Visual saliency estimation by integrating features using multiple kernel learning
This work addresses a key challenge in visual saliency estimation for computer vision applications, but it is incremental as it builds on existing supervised learning approaches with a novel integration method.
The paper tackles the problem of determining contributions of different visual features to overall saliency in images by proposing a multiple kernel learning (MKL) framework that integrates features at an intermediate level and includes object-specific features from Object-Bank, achieving state-of-the-art performance compared to SVM or AdaBoost-based models.
In the last few decades, significant achievements have been attained in predicting where humans look at images through different computational models. However, how to determine contributions of different visual features to overall saliency still remains an open problem. To overcome this issue, a recent class of models formulates saliency estimation as a supervised learning problem and accordingly apply machine learning techniques.
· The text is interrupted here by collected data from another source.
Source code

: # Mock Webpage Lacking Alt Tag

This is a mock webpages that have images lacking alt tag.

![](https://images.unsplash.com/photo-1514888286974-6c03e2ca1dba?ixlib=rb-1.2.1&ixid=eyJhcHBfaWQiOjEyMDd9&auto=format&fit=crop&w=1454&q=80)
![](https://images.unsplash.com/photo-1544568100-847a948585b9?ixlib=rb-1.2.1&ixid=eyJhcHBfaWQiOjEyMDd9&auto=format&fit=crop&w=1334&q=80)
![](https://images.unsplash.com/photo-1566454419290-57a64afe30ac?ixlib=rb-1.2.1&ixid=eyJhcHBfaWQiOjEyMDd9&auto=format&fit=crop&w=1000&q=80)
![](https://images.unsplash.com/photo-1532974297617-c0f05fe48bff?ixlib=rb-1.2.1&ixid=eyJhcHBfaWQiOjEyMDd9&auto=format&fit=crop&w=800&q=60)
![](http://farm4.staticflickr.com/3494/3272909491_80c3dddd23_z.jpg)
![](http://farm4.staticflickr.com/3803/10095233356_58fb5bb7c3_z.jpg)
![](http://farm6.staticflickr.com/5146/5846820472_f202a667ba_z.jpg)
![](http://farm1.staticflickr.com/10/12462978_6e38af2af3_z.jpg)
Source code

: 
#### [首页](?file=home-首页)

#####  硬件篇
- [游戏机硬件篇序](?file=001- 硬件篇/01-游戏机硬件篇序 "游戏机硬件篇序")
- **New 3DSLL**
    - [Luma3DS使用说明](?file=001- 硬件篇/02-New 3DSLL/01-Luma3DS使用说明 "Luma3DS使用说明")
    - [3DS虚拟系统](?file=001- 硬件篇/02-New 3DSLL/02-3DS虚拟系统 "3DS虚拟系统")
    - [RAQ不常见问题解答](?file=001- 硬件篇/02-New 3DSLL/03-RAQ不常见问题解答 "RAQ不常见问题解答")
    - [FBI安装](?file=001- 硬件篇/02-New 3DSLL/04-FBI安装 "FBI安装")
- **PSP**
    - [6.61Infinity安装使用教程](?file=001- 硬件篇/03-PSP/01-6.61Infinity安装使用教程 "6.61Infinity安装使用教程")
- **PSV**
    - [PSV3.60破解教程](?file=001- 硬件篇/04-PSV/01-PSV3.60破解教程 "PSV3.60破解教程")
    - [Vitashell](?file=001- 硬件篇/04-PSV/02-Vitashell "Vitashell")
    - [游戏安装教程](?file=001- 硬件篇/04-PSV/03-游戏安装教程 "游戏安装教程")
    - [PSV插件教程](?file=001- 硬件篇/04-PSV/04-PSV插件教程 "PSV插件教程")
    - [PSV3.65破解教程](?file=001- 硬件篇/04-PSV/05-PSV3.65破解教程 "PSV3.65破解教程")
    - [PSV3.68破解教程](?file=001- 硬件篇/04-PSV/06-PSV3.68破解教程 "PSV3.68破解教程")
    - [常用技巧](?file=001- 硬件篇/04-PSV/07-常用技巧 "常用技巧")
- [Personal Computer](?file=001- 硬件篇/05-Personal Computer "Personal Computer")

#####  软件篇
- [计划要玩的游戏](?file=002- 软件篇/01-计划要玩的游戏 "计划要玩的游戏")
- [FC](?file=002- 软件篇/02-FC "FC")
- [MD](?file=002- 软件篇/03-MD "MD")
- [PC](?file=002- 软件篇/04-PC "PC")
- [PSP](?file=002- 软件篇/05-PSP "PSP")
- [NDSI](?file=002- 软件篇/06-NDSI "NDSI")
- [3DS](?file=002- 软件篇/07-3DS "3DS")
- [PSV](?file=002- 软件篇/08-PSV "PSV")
In this paper, we also address this challenging problem and propose to use multiple kernel learning (MKL) to combine information coming from different feature dimensions and to perform integration at an intermediate level. Besides, we suggest to use responses of a recently proposed filterbank of object detectors, known as Object-Bank, as additional semantic high-level features. Here we show that our MKL-based framework together with the proposed object-specific features provide state-of-the-art performance as compared to SVM or AdaBoost-based saliency models.